I found Harriet and John Q in the census records.  Everything added up except they had a daughter, Catherine, born in 1847.  Harriet and John didn't marry until 1852.  I eventually found this Catherine living with Harriet, John W, Margaret M, and John M W Means in Cabarrus County in 1850.  On all records for this Catherine, whose name ended up being Sarah Ann Catherine Lemmond, her father is given as John Q Lemmond, but I think she was born illegitimately to Harriet before John Q entered the picture.

In the 1850 census, Margaret M Means is listed as "insane".  She's also listed that way in 1860.  I have been unable to find this family in census records after 1860, but that's because Margaret died, leaving a LOT of land and property which became the subject of a dispute between the heirs.  From the records, it looks as if Harriet is not the only one who married a Lemmond.  She had a sister, Mary, who married M. M. Lemmond, who I found when I thought I'd found the breadcrumb trail of Margaret McCord.  John Q and M. M. are brothers.

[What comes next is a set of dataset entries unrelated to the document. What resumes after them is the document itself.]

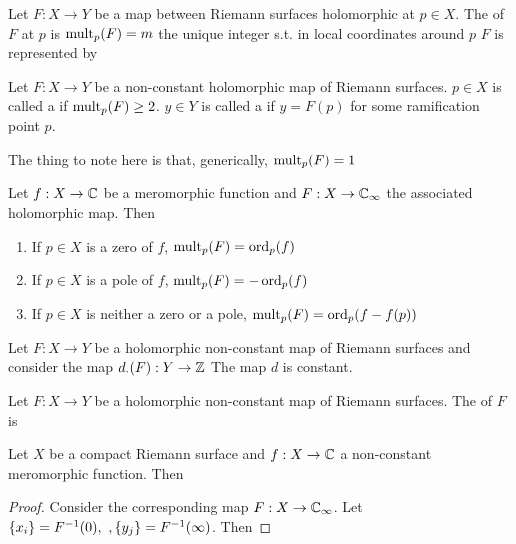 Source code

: \documentclass{article}
\begin{document}
\begin{definition}
	Let $F:X \to Y$ be a map between Riemann surfaces holomorphic at $p \in X$. The  of $F$ at $p$ is $\operatorname{mult}_p(F)=m$ the unique integer s.t. in local coordinates around $p$ $F$ is represented by 
\end{definition}

\begin{definition}
Let $F:X \to Y$ be a non-constant holomorphic map of Riemann surfaces. $p \in X$ is called a  if $\operatorname{mult}_p(F) \geq 2$. $y\in Y$ is called a  if $y=F(p)$ for some ramification point $p$. 
\end{definition}

\begin{remark}
	The thing to note here is that, generically, $\operatorname{mult}_p(F) = 1$ 
\end{remark}

\begin{prop}
	Let $f:X \to \mathbb{C}$ be a meromorphic function and $F:X \to \mathbb{C}_\infty$ the associated holomorphic map. Then 
	\begin{enumerate}
		\item If $p \in X$ is a zero of $f$, $\operatorname{mult}_p(F) = \operatorname{ord}_p(f)$
		\item If $p \in X$ is a pole of $f$, $\operatorname{mult}_p(F) = -\operatorname{ord}_p(f)$
		\item If $p \in X$ is neither a zero or a pole, $\operatorname{mult}_p(F) = \operatorname{ord}_p(f-f(p))$
	\end{enumerate}
\end{prop}

\begin{prop}
	Let $F:X \to Y$ be a holomorphic non-constant map of Riemann surfaces and consider the map $d_{\cdot}(F):Y \to \mathbb{Z}$ 
The map $d$ is constant. 
\end{prop}

\begin{definition}
Let $F:X \to Y$ be a holomorphic non-constant map of Riemann surfaces. The  of $F$ is 
\end{definition}

\begin{prop}
	Let $X$ be a compact Riemann surface and $f:X \to \mathbb{C}$ a non-constant meromorphic function. Then 
\end{prop}
\begin{proof}
	Consider the corresponding map $F: X \to \mathbb{C}_\infty$. Let $\left\{ x_i \right\} = F^{-1}(0), \ ,\left\{ y_j \right\} = F^{-1}(\infty)$. Then 
\end{proof}
\end{document}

Margaret Means' estate file is 71 pages long and the images are available on  I can't believe I've been lucky enough to find all this information just by adopting a "Lemon" profile.  They may or may not be my Lemmonds, but either way, they've been fascinating to follow.

Thursday, December 5, 2013

Addendum to the Lemmond Tree

After buying a month subscription (Knapper is going to kill me, but it's only 8 bucks a month) to, I have learned that yes, Margaret was the Catherine listed in the 1860 as being born abt 1854, her parents were John Q Lemmond, who died in 1893, and Harriet Means.

The truly funny part is that she is the 3rd great granddaughter of William Marr Lemmond.  I find that coincidence unnerving, to say the least.  I had been on this trail right after I adopted Margaret's profile, but had rejected the information because I didn't have enough information.  I was even emailed a woman on whose site I  had found William Marr Lemmond to tell her of our possible relationship, based on the Marr name, and to ask her about Margaret.  She wasn't able to tell me anything about Margaret and John, but she was very curious about the Marr name in her line and in mine.

Yes, folks, when you get right down to the nitty-gritty, we are all related.  If not by blood, then by marriage.